Distribution: Center of distribution in the north-middle part of the Brazilian Amazon region; combined range of all species from Mexico through Central America and southward to southern Brazil.
The Tree:
Trees grow to heights of 170 ft. with diameters to 4 ft., but usually 1.5 to 3 ft; boles are straight, cylindrical, and clear 60 to 90 ft. above buttresses up to 12 ft. high.
The Wood
General Characteristics: heartwood brown when freshly cut becoming deep purple upon exposure, eventually turning to a dark brown sharply demarcated from the off-white sapwood.

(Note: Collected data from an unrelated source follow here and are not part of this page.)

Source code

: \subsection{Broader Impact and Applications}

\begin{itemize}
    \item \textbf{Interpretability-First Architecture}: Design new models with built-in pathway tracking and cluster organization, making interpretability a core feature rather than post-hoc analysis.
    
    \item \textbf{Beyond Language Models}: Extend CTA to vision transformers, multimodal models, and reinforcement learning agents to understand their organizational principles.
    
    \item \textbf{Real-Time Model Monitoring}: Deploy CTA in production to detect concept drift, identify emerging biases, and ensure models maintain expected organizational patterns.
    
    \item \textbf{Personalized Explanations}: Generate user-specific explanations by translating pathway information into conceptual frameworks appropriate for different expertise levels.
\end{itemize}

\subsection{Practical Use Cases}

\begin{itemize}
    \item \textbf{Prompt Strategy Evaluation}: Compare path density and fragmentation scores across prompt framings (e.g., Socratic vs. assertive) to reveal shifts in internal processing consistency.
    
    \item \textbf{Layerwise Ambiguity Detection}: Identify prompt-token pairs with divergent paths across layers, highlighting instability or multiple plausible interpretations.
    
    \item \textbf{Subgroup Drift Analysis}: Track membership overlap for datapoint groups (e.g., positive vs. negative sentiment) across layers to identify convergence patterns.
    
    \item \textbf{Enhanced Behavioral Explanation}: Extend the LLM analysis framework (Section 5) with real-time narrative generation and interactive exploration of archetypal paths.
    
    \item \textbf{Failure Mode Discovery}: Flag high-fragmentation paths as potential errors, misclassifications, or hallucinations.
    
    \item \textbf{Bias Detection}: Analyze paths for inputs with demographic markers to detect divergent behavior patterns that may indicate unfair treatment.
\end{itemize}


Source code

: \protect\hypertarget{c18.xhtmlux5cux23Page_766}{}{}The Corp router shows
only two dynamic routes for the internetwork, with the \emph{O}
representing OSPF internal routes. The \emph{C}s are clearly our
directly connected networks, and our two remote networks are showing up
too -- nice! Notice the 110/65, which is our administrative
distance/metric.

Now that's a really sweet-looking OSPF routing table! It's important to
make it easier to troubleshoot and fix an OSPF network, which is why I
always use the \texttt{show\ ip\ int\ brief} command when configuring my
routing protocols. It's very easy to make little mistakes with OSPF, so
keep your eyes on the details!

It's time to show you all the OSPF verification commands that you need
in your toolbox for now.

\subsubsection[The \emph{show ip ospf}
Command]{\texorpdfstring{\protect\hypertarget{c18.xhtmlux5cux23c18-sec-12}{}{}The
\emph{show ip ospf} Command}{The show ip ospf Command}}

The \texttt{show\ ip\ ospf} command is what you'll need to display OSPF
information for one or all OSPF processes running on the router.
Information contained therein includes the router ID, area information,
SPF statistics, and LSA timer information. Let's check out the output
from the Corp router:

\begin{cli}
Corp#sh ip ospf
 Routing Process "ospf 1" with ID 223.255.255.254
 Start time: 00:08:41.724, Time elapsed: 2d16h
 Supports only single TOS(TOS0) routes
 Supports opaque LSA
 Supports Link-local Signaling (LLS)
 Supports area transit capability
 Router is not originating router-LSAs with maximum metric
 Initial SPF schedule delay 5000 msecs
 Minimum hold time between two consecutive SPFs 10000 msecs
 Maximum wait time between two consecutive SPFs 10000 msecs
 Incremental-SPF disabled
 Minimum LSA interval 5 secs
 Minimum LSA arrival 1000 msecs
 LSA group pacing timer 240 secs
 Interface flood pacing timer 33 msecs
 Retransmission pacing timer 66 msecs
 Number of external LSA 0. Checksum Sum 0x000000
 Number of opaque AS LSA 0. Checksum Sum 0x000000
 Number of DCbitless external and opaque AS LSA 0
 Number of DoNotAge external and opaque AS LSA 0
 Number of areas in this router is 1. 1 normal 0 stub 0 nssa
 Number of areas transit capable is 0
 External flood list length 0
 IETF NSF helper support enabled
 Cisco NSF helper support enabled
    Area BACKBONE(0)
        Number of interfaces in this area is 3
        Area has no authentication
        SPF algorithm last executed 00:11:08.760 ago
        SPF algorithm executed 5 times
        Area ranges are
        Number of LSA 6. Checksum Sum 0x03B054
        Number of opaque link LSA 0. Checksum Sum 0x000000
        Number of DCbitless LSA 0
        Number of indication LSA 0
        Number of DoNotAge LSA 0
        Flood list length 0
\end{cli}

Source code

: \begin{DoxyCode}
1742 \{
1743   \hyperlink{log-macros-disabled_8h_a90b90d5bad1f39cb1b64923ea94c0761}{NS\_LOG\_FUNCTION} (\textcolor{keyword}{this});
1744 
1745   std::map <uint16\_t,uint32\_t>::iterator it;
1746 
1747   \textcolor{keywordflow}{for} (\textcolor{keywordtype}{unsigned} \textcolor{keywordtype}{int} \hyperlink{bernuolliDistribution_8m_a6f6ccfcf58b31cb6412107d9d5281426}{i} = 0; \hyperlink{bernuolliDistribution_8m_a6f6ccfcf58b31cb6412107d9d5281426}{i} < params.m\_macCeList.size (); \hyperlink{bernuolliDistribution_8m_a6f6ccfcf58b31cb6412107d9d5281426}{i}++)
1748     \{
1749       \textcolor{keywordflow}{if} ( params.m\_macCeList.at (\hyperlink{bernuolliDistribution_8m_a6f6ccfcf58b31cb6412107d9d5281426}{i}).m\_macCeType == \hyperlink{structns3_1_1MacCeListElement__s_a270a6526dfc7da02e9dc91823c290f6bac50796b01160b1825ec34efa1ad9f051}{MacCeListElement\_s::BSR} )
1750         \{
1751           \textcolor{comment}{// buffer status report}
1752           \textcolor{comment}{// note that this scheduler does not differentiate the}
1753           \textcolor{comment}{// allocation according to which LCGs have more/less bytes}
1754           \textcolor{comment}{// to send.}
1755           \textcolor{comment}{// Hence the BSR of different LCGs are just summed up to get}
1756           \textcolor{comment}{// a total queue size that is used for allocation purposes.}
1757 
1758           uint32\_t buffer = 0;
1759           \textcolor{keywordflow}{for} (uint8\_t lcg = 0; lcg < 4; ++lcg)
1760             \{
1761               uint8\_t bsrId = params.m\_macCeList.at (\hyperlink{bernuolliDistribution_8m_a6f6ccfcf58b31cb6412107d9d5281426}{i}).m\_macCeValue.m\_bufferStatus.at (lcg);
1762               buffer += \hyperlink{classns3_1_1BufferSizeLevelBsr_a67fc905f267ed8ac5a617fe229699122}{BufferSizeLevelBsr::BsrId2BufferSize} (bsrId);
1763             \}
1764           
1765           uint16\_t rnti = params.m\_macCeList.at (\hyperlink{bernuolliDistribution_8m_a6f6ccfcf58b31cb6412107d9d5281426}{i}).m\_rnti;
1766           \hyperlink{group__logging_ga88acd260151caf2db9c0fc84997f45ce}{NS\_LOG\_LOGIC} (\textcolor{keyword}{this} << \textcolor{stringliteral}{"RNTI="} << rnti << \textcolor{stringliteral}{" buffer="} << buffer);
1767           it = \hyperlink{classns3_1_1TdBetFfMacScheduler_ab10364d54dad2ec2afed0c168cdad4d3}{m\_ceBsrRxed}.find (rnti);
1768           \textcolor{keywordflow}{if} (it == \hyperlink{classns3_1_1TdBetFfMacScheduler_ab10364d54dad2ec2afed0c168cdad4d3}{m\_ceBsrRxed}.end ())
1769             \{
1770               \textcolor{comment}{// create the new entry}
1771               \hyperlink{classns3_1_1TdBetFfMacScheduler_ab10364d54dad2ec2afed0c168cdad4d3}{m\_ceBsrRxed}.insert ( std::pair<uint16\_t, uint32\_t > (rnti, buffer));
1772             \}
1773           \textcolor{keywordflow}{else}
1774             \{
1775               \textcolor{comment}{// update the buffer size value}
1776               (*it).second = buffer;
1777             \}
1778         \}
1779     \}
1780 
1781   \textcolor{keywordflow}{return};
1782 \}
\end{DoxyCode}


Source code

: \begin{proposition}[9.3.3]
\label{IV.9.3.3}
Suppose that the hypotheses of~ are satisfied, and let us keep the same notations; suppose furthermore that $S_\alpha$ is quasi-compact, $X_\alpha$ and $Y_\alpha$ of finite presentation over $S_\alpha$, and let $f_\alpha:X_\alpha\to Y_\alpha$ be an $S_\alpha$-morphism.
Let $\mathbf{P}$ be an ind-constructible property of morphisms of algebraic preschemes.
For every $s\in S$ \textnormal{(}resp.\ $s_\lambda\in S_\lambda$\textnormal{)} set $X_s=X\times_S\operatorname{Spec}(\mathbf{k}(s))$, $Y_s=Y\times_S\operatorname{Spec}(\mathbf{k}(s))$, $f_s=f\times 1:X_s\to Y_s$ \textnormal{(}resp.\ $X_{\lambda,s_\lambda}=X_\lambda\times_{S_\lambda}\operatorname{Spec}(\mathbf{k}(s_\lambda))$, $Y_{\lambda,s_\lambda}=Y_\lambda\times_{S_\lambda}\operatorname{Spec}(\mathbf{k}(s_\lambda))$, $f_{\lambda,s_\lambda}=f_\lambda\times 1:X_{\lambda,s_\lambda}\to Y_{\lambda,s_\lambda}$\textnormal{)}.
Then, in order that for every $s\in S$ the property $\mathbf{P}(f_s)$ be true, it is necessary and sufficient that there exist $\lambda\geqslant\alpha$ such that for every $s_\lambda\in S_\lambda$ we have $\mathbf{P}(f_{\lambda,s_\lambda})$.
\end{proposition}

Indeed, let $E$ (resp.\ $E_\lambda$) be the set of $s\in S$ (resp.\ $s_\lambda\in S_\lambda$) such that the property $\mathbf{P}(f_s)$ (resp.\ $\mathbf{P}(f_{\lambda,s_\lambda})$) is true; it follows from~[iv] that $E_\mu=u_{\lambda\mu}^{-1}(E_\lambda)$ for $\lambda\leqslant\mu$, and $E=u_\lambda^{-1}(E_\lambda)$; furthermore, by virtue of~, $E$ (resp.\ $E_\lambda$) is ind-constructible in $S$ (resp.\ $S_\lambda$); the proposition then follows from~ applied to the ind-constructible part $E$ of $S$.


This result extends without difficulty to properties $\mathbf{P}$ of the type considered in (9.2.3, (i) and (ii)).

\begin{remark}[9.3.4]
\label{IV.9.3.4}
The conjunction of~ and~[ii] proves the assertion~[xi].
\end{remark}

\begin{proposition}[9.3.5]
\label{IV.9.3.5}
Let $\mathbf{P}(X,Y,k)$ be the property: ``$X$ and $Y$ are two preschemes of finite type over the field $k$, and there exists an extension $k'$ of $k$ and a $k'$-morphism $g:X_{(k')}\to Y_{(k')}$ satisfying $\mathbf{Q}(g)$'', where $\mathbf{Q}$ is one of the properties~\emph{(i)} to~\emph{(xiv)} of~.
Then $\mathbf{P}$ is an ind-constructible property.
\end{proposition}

Texture medium to fine; luster medium to high, variable; grain usually straight, sometimes wavy, roey, or irregular; without distinctive odor or taste.
Weight:
Basic specific gravity (oven dry weight/green volume) varies with species from 0.67 to 0.91; air-dry density 50 to 66 pcf.
Mechanical Properties:
(2-cm standard.)
Janka side hardness ranges from 1,860 lb. to 3,920 lb. at 12% moisture content. Forest Products Laboratory toughness at 12% moisture content ranges from 157 to 398 in. .lb (5/8 in. specimen).
Drying and Shrinkage:
Reports vary, from air-dries easily to moderately difficult; dries slowly to fairly rapidly; with almost no degrade to some warping and splitting. Kiln schedule T6-D2 is suggested for 4/4 stock and T3-D1 for 8/4. Shrinkage green to oven dry: radial 3.2%; tangential 6.1%; volumetric 9.9%. Stability after manufacture or movement is rated as small.
Working Properties:
Moderately difficult to work with either hand or machine tools, dulls cutters, exudes a gummy resin with heated by dull tools; slow feed rates and specially hardened cutters are suggested. Turns smoothly, easy to glue, and takes finishes well.
Durability:
Heartwood is rated as highly durable in resistance to attack by decay fungi; very resistant to dry-wood termites; but little resistance to marine borers.
Preservation:
Heartwood is reported to be extremely resistant to impregnation with preservative oils; sapwood is permeable.
Uses:
Turnery, marquetry, cabinets, fine furniture, parquet flooring, tool handles, heavy construction, shipbuilding, many specialty items (billiard cue butts, chemical vats, carving).